[Collected data]
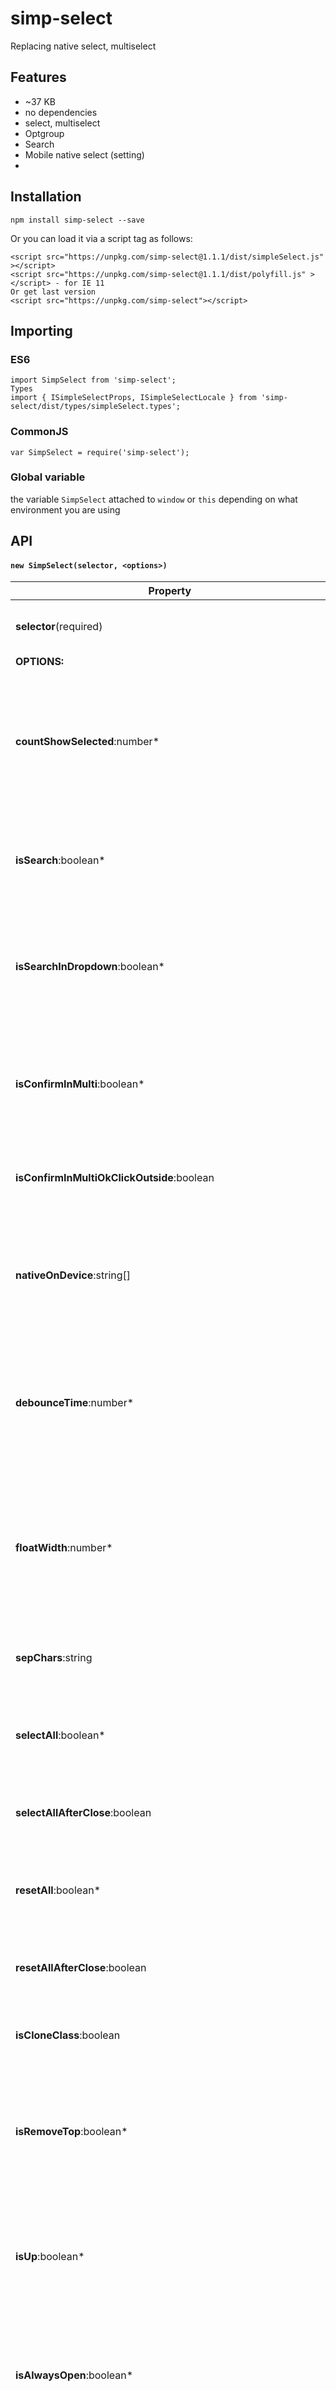 # simp-select

Replacing native select, multiselect

## Features
- ~37 KB
- no dependencies
- select, multiselect
- Optgroup
- Search
- Mobile native select (setting)
- 

## Installation
```
npm install simp-select --save
```
Or you can load it via a script tag as follows:
```
<script src="https://unpkg.com/simp-select@1.1.1/dist/simpleSelect.js" ></script>
<script src="https://unpkg.com/simp-select@1.1.1/dist/polyfill.js" ></script> - for IE 11
Or get last version
<script src="https://unpkg.com/simp-select"></script>
```
## Importing
### ES6
```
import SimpSelect from 'simp-select';
Types
import { ISimpleSelectProps, ISimpleSelectLocale } from 'simp-select/dist/types/simpleSelect.types';
```
### CommonJS
```
var SimpSelect = require('simp-select');
```
### Global variable
the variable `SimpSelect` attached to `window` or `this` depending on what environment you are using

## API
#### `new SimpSelect(selector, <options>)`

| Property                                                             | Value                                                                                                                                                                                                               |
|----------------------------------------------------------------------|---------------------------------------------------------------------------------------------------------------------------------------------------------------------------------------------------------------------|
| **selector**(required)                                               | string(css selector), HTMLSelectElement, HTMLSelectElement(Array, HTMLSelectElement)                                                                                                                                |
| **OPTIONS:**                                                         |                                                                                                                                                                                                                     |
| **countShowSelected**:number*                                        | <p>default: **3**  </p> Show count selected options. If more then this count, showed template: Selected: 4<p>Or - `data-simple-count-shows-selected="3"` - in select</p>                                            |
| **isSearch**:boolean*                                                | <p>default: **false**  </p>  Show input for filter items <p>Or - `data-simple-select-search="true"` - in select</p>                                                                                                 |
| **isSearchInDropdown**:boolean*                                      | <p>default: **false**  </p>  Show search input inside dropdown <p>Or - `data-simple-select-search-dropdown="true"` - in select</p>                                                                                  |
| **isConfirmInMulti**:boolean*                                        | <p>default: **false**  </p>  Show buttons `OK` and `Cancel`.  Only Multiselect <p>Or `data-simple-is-confirm="true" - in select`</>                                                                                 |
| **isConfirmInMultiOkClickOutside**:boolean                           | <p>default: **false**  </p> Click outside like click by button `OK`. Only if `isConfirmInMulti=true`                                                                                                                |
| **nativeOnDevice**:string[]                                          | <p>default: **'Android', 'BlackBerry', 'iPhone', 'iPad', 'iPod', 'Opera Mini', 'IEMobile', 'Silk'**  </p> The system default select list is rendered on the matched device(Check useragent ).                       |
| **debounceTime**:number*                                             | <p>default: **0**  </p> The change event will not be triggered immediately, but after a specified amount of time. <p>Or `data-simple-debounce-time="1000"` in select</p>                                            |
| **floatWidth**:number*                                               | <p>default: **767**  </p> Minimum screen width of device below which the dropdown is rendered like popup. <p>Or `data-simple-float-width="500" in select. Or data-simple-float-none="true" - cancel for select`</p> |
| **sepChars**:string                                                  | <p>default: **,**  </p>   Separator for selected element. Show                                                                                                                                                      |
| **selectAll**:boolean*                                               | <p>default: **false**</p>  Show button - `Select all` <p>Or `data-simple-select-all="true"` in select</p>                                                                                                           |
| **selectAllAfterClose**:boolean                                      | <p>default: **true**</p>  Close dropdown after click for `select all`                                                                                                                                               |
| **resetAll**:boolean*                                                | <p>default: **false**</p>  Show button - `Reset all` <p>Or `data-simple-reset-all="true"` in select</p>                                                                                                             |
| **resetAllAfterClose**:boolean                                       | <p>default: **true**</p>  Close dropdown after click for `Reset all`                                                                                                                                                |
| **isCloneClass**:boolean                                             | <p>default: **true**</p>  Clone class from native select to wrapper created select                                                                                                                                  |
| **isRemoveTop**:boolean*                                             | <p>default: **false**</p> Do not create top element (Title, arrow, search ) (default: false) <p>Or `data-simple-remove-top="true"` in select</p>                                                                    |
| **isUp**:boolean*                                                    | <p>default: **false**</p> Dropdown rendering  the direction in which to open the dropdown (default: false) <p>Or `data-simple-up="true"` in select</p>                                                              |
| **isAlwaysOpen**:boolean*                                            | <p>default: **false**</p> Dropdown always open (default: false) <p>Or `data-simple-always-open="true"` in select</p>                                                                                                |
| **isAlwaysOpenShowDisabledTabindex**:boolean*                        | <p>default: **false**</p> Set tabindex (tabindex="0") for disabled element (In Always open list)                                                                                                                    |
| **isOnlyPlaceholder**:boolean*                                       | <p>default: **false**</p> Show only placeholder. Don't show selected options (default: false) <p>Or `data-simple-is-only-placeholder="true"` in select</p>                                                          |
| **detectNative**:function                                            | <p>default: **none**</p>  Return `true` if need rendering native select                                                                                                                                             |
| **changeBodyLi**:function                                            | <p>default: **none**</p>  Custom <li>(body) item renderer                                                                                                                                                           |
| **locale**:{key: string}                                             | <p>default: **simpleSelectLocale** **</p>  Object of locales. **                                                                                                                                                    |
| **historyMaxSize**: number                                           | <p>default: **0** </p>  Maximum number of saved changes.                                                                                                                                                            |
| ***Options only DOM elements***                                      |                                                                                                                                                                                                                     |
| **data-simple-placeholder="text": Select**                           | Replace default placeholder (locale.title)                                                                                                                                                                          |
| **data-simple-item-html-before="<div>before</div>: Select**          | Add HTML before content (for item Li)                                                                                                                                                                               |
| **data-simple-item-html-after="<div>after</div>": Select**           | Add HTML after content (for item Li)                                                                                                                                                                                |
| **data-simple-add-classes="class1 class2": Select**                  | Add classes for wrapper SimpSelect                                                                                                                                                                                  |
| **data-simple-html-before="<span>before</span>": option**            | Add HTML before content (for item Li)                                                                                                                                                                               |
| **data-simple-html-after="<span>after</span>": option**              | Add HTML after content (for item Li)                                                                                                                                                                                |
| **data-simple-show-checkbox: Select**                                | Show checkbox in item (Li) (for single select)                                                                                                                                                                      |
| ***Callbacks***                                                      |                                                                                                                                                                                                                     |
| **callbackInitialization: (item:SimpleSelectItem) => void**          | Before initialization                                                                                                                                                                                               |
| **callbackInitialized**:(item:SimpleSelectItem) => void;             | After initialization                                                                                                                                                                                                |
| **callbackOpen**: (item:SimpleSelectItem) => void;                   | Open dropdown                                                                                                                                                                                                       |
| **callbackClose**: (item:SimpleSelectItem) => void;                  | Close dropdown                                                                                                                                                                                                      |
| **callbackDestroyInit**: (item:SimpleSelectItem) => void;            | Before destroy SimpSelect                                                                                                                                                                                           |
| **callbackDestroy**: (item:SimpleSelectItem) => void;                | After destroy SimpSelect                                                                                                                                                                                            |
| **callbackChangeSelect** :(e: Event, item:SimpleSelectItem) => void; | Change SimpSelect (change options)                                                                                                                                                                                  |
| ***Methods***                                                        |                                                                                                                                                                                                                     |
| **reload**:select(DomElement).SimpSelect.reload()                    | Reload SimpSelect.                                                                                                                                                                                                  |
| **update**:select(DomElement).SimpSelect.update()                    | Update list (ul in dropdown)                                                                                                                                                                                        |
| **detach**:select(DomElement).SimpSelect.detach()                    | Detach SimpSelect.                                                                                                                                                                                                  |
| **getHistory**:select(DomElement).SimpSelect.getHistory()            | Get history.                                                                                                                                                                                                        |
| **getHistoryLast**:select(DomElement).SimpSelect.getHistoryLast()    | Get history - last element.                                                                                                                                                                                         |
| **getHistoryFirst**:select(DomElement).SimpSelect.getHistoryFirst()  | Get history - first element.                                                                                                                                                                                        |
| ***const simpleSelect = new SimpleSelect('select')***                | Instance of the SimpleSelect plugin object                                                                                                                                                                          |
| **getSelectById('ID')**:simpleSelect.getSelectById('ID')             | Get item SimpSelect for ID (data-simple-select-init="ID" - dem element select)                                                                                                                                      |
| **getSelectFirst()**:simpleSelect.getSelectFirst()                   | Get first item SimpSelect                                                                                                                                                                                           |
| **getSelects()**:simpleSelect.getSelects()                           | Get list SimpSelect                                                                                                                                                                                                 |

**Data attributes in DOM element(select) more important than initialization options.*
```
**Object of locales.
const simpleSelectLocale: = {
  noSearch: 'No matches for',
  searchText: 'Search',
  title: 'Select',
  selected: 'Selected:',
  all: 'all',
  ok: 'Ok',
  cancel: 'Cancel',
  selectAll: 'Select all',
  resetAll: 'Reset all',
};
```


## Example Usage
``` 
import SimpleSelect from 'simp-select';

new SimpleSelect('select');
```

## Demo
View Live [Demo Here](https://yura-brd.github.io/SimpSelect/).

## Browser Support
Supported on all modern browsers

### For IE 11 need polyfills (Or Include file polyfill.js):
#### window.CustomEvent, Array.from, Array.prototype.forEach, NodeList.prototype.forEach, Element.prototype.matches,Element.prototype.closest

### [Try it]
Search the data for "Supported on all modern browsers". Beginning with that line, set down every line through the last exactly.

### [Exercise solution]
Supported on all modern browsers

### For IE 11 need polyfills (Or Include file polyfill.js):
#### window.CustomEvent, Array.from, Array.prototype.forEach, NodeList.prototype.forEach, Element.prototype.matches,Element.prototype.closest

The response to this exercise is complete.